[HOW TO COMPLETE THIS TASK]
Compute how many lines in the records below contain the string "automatically" and give that number without other output.

[Stored data]
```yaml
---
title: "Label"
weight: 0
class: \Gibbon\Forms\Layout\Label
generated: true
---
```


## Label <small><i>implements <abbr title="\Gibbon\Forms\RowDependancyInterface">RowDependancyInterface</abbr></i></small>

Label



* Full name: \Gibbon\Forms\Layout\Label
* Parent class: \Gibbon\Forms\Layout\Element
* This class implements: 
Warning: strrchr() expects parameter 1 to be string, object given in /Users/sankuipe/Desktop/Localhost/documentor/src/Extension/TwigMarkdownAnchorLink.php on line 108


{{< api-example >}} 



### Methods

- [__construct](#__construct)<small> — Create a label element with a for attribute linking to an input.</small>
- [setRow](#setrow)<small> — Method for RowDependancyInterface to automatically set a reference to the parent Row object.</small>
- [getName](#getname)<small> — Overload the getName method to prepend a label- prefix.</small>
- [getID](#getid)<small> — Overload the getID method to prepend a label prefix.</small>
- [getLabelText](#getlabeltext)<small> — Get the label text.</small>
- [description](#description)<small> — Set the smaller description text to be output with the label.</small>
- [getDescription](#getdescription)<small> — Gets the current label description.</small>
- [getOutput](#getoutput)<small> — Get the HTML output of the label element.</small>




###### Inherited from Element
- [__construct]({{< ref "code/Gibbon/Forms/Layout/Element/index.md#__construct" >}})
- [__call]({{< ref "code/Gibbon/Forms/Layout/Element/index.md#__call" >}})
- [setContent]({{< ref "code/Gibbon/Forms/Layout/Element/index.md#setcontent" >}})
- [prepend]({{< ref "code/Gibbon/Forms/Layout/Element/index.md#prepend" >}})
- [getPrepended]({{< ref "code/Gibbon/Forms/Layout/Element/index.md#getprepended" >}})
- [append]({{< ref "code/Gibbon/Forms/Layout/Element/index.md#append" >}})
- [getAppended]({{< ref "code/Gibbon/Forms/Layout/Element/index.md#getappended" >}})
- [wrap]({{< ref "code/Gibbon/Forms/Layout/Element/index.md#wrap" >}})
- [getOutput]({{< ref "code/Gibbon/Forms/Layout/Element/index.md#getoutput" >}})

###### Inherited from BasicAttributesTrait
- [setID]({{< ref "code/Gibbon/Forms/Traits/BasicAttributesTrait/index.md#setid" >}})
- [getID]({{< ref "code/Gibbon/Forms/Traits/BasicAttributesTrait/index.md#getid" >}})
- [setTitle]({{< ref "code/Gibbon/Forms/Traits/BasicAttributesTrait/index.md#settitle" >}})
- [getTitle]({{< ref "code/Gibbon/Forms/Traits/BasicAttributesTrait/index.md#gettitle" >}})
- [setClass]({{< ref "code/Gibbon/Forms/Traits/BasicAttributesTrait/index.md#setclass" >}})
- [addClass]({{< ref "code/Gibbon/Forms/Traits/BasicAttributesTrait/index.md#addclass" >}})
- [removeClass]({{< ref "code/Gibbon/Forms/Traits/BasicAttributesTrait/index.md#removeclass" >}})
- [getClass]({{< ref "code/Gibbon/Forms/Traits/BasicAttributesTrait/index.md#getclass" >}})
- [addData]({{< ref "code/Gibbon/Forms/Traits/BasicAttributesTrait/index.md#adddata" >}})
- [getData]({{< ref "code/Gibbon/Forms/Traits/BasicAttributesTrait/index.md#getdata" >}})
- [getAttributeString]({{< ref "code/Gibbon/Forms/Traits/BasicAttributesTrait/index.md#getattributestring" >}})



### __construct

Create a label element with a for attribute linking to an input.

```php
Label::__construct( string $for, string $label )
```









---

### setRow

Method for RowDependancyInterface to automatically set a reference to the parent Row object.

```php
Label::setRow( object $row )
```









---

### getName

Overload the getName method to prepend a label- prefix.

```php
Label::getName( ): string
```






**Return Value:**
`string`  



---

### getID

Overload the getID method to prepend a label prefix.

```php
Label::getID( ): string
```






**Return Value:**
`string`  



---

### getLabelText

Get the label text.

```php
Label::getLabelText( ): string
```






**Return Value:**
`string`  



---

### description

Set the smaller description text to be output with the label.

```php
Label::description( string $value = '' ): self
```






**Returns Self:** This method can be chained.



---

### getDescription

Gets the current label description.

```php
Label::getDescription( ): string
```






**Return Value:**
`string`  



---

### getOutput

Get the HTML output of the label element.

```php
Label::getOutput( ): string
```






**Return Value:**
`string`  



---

[EXERCISE ANSWER]
2